> TASK INSTRUCTIONS
In the entries below, the word "QString" appears on some lines. Copy each of those lines.

┄┄┄┄┄┄┄┄┄┄┄┄┄┄┄┄┄┄┄┄

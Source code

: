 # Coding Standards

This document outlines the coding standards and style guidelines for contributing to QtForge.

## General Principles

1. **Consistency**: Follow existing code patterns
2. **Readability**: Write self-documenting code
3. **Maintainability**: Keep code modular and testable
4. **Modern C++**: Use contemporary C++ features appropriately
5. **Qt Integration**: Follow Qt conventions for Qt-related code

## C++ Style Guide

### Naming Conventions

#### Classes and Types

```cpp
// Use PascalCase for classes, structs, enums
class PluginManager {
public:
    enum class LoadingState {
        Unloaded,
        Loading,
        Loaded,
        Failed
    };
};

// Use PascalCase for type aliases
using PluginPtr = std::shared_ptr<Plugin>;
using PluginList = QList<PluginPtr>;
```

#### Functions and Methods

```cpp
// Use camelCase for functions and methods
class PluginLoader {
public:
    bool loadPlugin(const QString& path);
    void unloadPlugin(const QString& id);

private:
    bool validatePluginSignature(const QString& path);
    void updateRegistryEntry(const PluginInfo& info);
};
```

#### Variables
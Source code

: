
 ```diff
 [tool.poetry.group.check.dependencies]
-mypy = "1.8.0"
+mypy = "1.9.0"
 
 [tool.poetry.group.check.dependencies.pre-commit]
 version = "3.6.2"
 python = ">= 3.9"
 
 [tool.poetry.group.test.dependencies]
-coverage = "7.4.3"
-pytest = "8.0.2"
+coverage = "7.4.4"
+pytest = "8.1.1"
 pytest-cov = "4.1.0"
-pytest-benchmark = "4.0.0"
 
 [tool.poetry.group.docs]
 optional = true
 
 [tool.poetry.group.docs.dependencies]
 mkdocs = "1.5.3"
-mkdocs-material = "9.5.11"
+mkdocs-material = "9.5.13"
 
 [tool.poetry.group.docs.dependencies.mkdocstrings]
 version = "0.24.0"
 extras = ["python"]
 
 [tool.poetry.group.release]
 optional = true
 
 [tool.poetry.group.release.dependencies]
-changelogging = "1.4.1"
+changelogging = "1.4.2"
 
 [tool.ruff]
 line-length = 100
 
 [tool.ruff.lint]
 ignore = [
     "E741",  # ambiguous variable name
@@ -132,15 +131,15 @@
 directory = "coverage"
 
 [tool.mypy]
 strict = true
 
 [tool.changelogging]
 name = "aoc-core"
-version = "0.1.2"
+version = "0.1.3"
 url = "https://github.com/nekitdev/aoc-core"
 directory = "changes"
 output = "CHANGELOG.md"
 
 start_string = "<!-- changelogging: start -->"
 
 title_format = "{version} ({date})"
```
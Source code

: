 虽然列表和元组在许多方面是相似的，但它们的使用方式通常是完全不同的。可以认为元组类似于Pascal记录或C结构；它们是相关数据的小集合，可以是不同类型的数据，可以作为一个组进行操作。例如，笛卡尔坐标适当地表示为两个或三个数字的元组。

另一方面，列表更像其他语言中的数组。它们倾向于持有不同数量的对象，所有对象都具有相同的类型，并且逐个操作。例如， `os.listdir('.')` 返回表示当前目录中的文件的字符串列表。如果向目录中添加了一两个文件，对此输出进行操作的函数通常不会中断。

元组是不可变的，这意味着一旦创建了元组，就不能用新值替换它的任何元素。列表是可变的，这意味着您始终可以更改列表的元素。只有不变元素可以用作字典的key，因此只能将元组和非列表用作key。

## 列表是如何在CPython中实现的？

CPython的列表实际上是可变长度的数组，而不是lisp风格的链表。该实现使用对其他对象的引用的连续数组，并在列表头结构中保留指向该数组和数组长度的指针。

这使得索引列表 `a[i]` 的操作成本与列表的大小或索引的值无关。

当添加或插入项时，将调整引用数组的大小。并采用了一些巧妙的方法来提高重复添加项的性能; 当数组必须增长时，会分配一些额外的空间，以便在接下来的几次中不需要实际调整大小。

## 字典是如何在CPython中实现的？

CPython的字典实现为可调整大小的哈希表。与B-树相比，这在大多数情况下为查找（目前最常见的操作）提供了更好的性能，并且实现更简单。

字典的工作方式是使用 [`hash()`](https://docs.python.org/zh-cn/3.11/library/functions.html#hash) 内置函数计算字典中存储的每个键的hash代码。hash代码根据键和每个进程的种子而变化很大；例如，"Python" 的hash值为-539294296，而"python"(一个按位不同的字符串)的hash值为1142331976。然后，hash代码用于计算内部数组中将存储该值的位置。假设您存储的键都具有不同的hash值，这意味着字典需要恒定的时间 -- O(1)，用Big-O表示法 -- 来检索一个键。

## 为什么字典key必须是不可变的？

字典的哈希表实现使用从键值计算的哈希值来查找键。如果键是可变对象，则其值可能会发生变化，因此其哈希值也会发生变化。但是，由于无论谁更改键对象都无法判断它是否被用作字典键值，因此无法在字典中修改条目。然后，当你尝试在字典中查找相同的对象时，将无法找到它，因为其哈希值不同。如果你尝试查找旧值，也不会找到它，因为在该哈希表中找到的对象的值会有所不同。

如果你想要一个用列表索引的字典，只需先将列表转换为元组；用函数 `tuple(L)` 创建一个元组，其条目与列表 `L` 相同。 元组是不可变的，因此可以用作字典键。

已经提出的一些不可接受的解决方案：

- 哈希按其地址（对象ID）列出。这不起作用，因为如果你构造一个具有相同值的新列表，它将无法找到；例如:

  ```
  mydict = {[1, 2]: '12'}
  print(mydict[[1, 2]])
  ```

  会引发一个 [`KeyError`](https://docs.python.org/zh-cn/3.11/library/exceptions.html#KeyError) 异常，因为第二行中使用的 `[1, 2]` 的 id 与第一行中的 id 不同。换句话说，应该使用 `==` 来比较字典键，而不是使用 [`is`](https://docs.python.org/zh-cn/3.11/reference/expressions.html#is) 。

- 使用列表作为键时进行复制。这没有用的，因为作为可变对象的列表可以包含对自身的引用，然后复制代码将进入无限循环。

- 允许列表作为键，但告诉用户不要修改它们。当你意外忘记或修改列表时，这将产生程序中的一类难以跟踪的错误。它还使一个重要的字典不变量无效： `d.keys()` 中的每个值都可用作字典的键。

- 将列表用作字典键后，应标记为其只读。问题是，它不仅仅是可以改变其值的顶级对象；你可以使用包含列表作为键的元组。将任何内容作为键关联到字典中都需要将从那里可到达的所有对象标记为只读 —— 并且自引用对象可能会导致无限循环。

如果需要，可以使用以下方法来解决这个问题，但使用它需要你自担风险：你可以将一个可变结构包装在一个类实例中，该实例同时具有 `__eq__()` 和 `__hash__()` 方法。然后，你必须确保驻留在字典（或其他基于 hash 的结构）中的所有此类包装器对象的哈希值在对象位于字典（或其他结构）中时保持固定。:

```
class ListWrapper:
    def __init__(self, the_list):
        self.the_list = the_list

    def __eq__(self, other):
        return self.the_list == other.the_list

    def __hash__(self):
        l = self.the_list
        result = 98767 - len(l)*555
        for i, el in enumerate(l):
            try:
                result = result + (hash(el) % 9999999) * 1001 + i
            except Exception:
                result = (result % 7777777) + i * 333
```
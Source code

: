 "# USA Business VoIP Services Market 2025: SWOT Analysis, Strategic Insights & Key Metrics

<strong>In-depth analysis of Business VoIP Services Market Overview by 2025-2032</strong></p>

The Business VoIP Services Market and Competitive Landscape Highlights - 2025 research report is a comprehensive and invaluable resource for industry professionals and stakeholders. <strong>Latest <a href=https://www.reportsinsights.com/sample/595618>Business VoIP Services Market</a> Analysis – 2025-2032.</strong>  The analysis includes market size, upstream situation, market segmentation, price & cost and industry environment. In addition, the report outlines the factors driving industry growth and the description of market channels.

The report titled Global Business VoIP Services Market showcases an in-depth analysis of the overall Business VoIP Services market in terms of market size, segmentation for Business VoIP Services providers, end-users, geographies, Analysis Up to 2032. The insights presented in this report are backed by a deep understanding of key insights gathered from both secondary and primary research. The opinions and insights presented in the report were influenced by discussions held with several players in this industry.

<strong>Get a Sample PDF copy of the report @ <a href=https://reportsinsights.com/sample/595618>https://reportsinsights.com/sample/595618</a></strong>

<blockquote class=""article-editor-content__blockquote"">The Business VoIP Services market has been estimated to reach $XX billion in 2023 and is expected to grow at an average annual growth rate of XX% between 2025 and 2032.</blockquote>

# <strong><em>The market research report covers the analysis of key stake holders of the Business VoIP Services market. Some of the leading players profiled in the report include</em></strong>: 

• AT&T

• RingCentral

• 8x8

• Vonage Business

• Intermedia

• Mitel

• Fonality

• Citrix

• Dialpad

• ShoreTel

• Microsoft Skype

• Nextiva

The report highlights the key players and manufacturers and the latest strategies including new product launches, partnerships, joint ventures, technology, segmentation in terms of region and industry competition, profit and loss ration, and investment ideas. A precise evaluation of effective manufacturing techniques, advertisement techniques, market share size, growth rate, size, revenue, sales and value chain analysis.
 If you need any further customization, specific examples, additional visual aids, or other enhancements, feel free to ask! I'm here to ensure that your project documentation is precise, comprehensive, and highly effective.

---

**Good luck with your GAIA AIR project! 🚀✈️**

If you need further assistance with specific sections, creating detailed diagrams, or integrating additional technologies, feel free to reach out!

┄┄┄┄┄┄┄┄┄┄┄┄┄┄┄┄┄┄┄┄

> EXERCISE RESPONSE
    bool loadPlugin(const QString& path);
    void unloadPlugin(const QString& id);
    bool validatePluginSignature(const QString& path);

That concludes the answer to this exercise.